Maintainer: Seungwoo Kang kangsw@skku.edu (ORCID)

Authors:

References

Kang S. and Oh H.-S. (2026) “Multiview functional clustering using latent representations of phase and amplitude components,” Unpublished Manuscript.

See Also

Useful links:


Centered Log-Ratio Velocity Transformation

Description

Transform phase components using centered log-ratio velocity (clrv) transformation.

Usage

X2Xclrv(X, t)

## S3 method for class 'matrix'
X2Xclrv(X, t)

## S3 method for class 'syncftn'
X2Xclrv(X, t = attr(X, "t"))

## S3 method for class 'Xclrv'
plot(x, ...)

Arguments

X

A matrix representing phase components, or an object of class syncftn. If a matrix is provided, it must be a T\timesn matrix of n phase components evaluated at the time points t.

t

A numeric vector of length T giving the time points at which the phase components are evaluated. This vector must start at 0 and end at 1.

x

A Xclrv object, obtained as a result of the function X2Xclrv().

...

Further graphical parameters supplied to the internal graphics::matplot() function.

Details

Let X(t) be a phase component defined on t \in [0,1]. centered log-ratio velocity (clrv) transformation is defined as

\texttt{clrv}(X)(t) := \log(DX(t)) - \int_0^1 \log(DX(s))\mathrm{d}s, \quad t \in [0, 1],

where D is a differential operator.

Value

X2Xclrv() returns an object of class Xclrv, which is a (T–1)\timesn matrix of clrv transformed phase components evaluated over the intervals defined by the time points t.

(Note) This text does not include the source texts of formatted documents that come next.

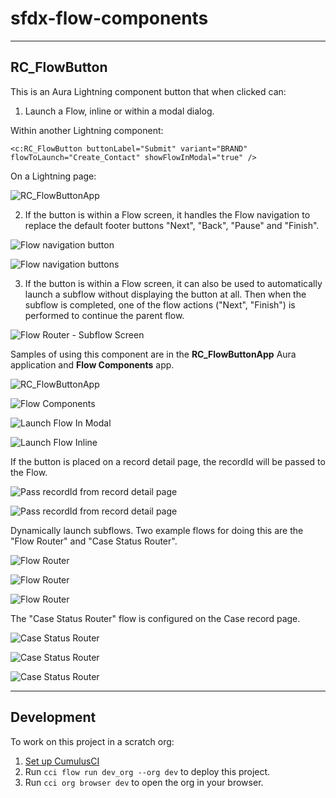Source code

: # sfdx-flow-components

----------
## RC_FlowButton

This is an Aura Lightning component button that when clicked can:

1. Launch a Flow, inline or within a modal dialog.

Within another Lightning component: 

`<c:RC_FlowButton buttonLabel="Submit" variant="BRAND" 
                     flowToLaunch="Create_Contact"
                     showFlowInModal="true"
                     />`

On a Lightning page: 

![RC_FlowButtonApp](docs/images/lightningPage-flowButton.png)


2. If the button is within a Flow screen, it handles the Flow navigation to replace the default footer buttons "Next", "Back", "Pause" and "Finish".

![Flow navigation button](docs/images/flowScreen-next.png)

![Flow navigation buttons](docs/images/createContactScreen.png)

3. If the button is within a Flow screen, it can also be used to automatically launch a subflow without displaying the button at all. Then when the subflow is completed, one of the flow actions ("Next", "Finish") is performed to continue the parent flow.

![Flow Router - Subflow Screen](docs/images/flowRouter-subflowScreen.png)


Samples of using this component are in the **RC_FlowButtonApp** Aura application and **Flow Components** app.

![RC_FlowButtonApp](docs/images/RC_FlowButtonApp.png)

![Flow Components](docs/images/app-flowComponents1.png)

![Launch Flow In Modal](docs/images/app-flowComponents-flowInModal.png)

![Launch Flow Inline](docs/images/app-flowComponents-flowInline.png)

If the button is placed on a record detail page, the recordId will be passed to the Flow. 

![Pass recordId from record detail page](docs/images/accountPage-createContact-1.png)

![Pass recordId from record detail page](docs/images/accountPage-createContact-2.png)


Dynamically launch subflows. Two example flows for doing this are the "Flow Router" and "Case Status Router".

![Flow Router](docs/images/flows.png)

![Flow Router](docs/images/flowBuilder-flowRouter.png)

![Flow Router](docs/images/flowRouter.png)

The "Case Status Router" flow is configured on the Case record page. 

![Case Status Router](docs/images/flowComponents-caseStatusRouter.png)

![Case Status Router](docs/images/flowBuilder-caseStatusRouter.png)

![Case Status Router](docs/images/caseStatusRouter.png)


----------
## Development

To work on this project in a scratch org:

1. [Set up CumulusCI](https://cumulusci.readthedocs.io/en/latest/tutorial.html)
2. Run `cci flow run dev_org --org dev` to deploy this project.
3. Run `cci org browser dev` to open the org in your browser.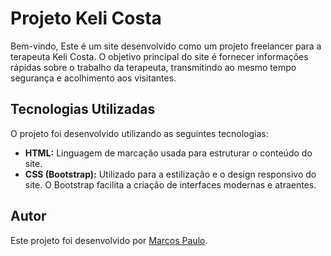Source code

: # Projeto Keli Costa

Bem-vindo, Este é um site desenvolvido como um projeto freelancer para a terapeuta Keli Costa. 
O objetivo principal do site é fornecer informações rápidas sobre o trabalho da terapeuta, transmitindo ao mesmo tempo segurança e acolhimento aos visitantes.

## Tecnologias Utilizadas

O projeto foi desenvolvido utilizando as seguintes tecnologias:

- **HTML:** Linguagem de marcação usada para estruturar o conteúdo do site.
- **CSS (Bootstrap):** Utilizado para a estilização e o design responsivo do site. O Bootstrap facilita a criação de interfaces modernas e atraentes.



## Autor

Este projeto foi desenvolvido por [Marcos Paulo](https://github.com/MarcosP-Costa?tab=repositories).





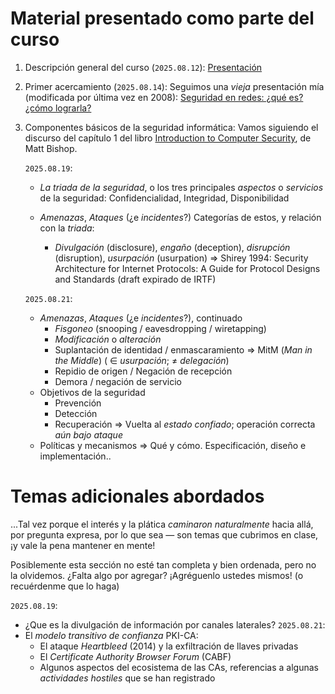 # Material presentado como parte del curso

1. Descripción general del curso (`2025.08.12`):
   [Presentación](./00_presentacion.pdf)
2. Primer acercamiento (`2025.08.14`): Seguimos una _vieja_ presentación
   mía (modificada por última vez en 2008): [Seguridad en redes: ¿qué es?
   ¿cómo lograrla?](./01_seg_en_redes.pdf)
3. Componentes básicos de la seguridad informática: Vamos siguiendo el
   discurso del capítulo 1 del libro [Introduction to Computer
   Security](https://www.oreilly.com/library/view/introduction-to-computer/0321247442/),
   de Matt Bishop.

   `2025.08.19`:
   - _La triada de la seguridad_, o los tres principales _aspectos_ o
     _servicios_ de la seguridad: Confidencialidad, Integridad,
     Disponibilidad

   - _Amenazas_, _Ataques_ (¿e _incidentes_?) Categorías de estos, y
     relación con la _triada_:
	 - _Divulgación_ (disclosure), _engaño_ (deception), _disrupción_
       (disruption), _usurpación_ (usurpation) ⇒ Shirey 1994: Security
       Architecture for Internet Protocols: A Guide for Protocol Designs
       and Standards (draft expirado de IRTF)

   `2025.08.21`:
   - _Amenazas_, _Ataques_ (¿e _incidentes_?), continuado
     - _Fisgoneo_ (snooping / eavesdropping / wiretapping)
     - _Modificación_ o _alteración_
     - Suplantación de identidad / enmascaramiento ⇒ MitM (_Man in the
       Middle_) ( ∈ _usurpación_;  ≠ _delegación_)
     - Repidio de origen / Negación de recepción
     - Demora / negación de servicio
   - Objetivos de la seguridad
     - Prevención
     - Detección
     - Recuperación ⇒ Vuelta al _estado confiado_; operación correcta _aún
       bajo ataque_
   - Políticas y mecanismos ⇒ Qué y cómo. Especificación, diseño e implementación..

# Temas adicionales abordados

...Tal vez porque el interés y la plática *caminaron naturalmente* hacia
allá, por pregunta expresa, por lo que sea — son temas que cubrimos en
clase, ¡y vale la pena mantener en mente!

Posiblemente esta sección no esté tan completa y bien ordenada, pero no la
olvidemos. ¿Falta algo por agregar? ¡Agréguenlo ustedes mismos! (o
recuérdenme que lo haga)

`2025.08.19`:
- ¿Que es la divulgación de información por canales laterales?
`2025.08.21`:
- El *modelo transitivo de confianza* PKI-CA:
  - El ataque *Heartbleed* (2014) y la exfiltración de llaves privadas
  - El *Certificate Authority Browser Forum* (CABF)
  - Algunos aspectos del ecosistema de las CAs, referencias a algunas
    *actividades hostiles* que se han registrado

plot.Xclrv() plots phase components after centered log-ratio velocity transformation.

References

Kang S. and Oh H.-S. (2026) “Multiview functional clustering using latent representations of phase and amplitude components,” Unpublished Manuscript.

See Also

auc_sync() and fr_sync() for time-synchronizing mappings.

Examples

t <- seq(0, 1, length.out = 100)
sync <- auc_sync(seoul_bike$Ytilde[,1:10], seoul_bike$x, t)
plot(X2Xclrv(sync))


Inverse Centered Log-Ratio Velocity Transformation

Description

Inverse of the centered log-ratio velocity (clrv) transformation.

Usage

Xclrv2X(Xclrv, t, x)

Arguments

Xclrv

A (T–1)\timesn matrix of clrv transformed phase components evaluated over the intervals defined by the time points t.

t

A numeric vector of length T giving the time points at which the phase components are evaluated. This vector must start at 0 and end at 1.

x

A numeric vector of length m giving the observed time points.

Details

Let X(t) be a phase component defined on t \in [0,1]. centered log-ratio velocity (clrv) transformation is defined as

\texttt{clrv}(X)(t) := \log(DX(t)) - \int_0^1 \log(DX(s))\mathrm{d}s, \quad t \in [0, 1],

where D is a differential operator.

If X: [0,1]\to[T_1,T_2] for T_1 < T_2, the inverse of the clrv transformation is defined as

T_1 + (T_2 - T_1)\frac{\int_0^t \exp\{\texttt{clrv}(X)(s)\}\mathrm{d}s}{\int_0^1 \exp\{\texttt{clrv}(X)(s)\}\mathrm{d}s},\quad t\in[0,1].

Value

A T\timesn matrix of inverse-clrv transformed phase components evaluated at the time points t.

References

Kang S. and Oh H.-S. (2026) “Multiview functional clustering using latent representations of phase and amplitude components,” Unpublished Manuscript.

See Also

X2Xclrv() for clrv transformation.

Examples

t <- seq(0, 1, length.out = 100)
sync <- auc_sync(seoul_bike$Ytilde[,1:10], seoul_bike$x, t)
xclrv <- X2Xclrv(sync)
range(Xclrv2X(xclrv, t, seoul_bike$x) - sync$X)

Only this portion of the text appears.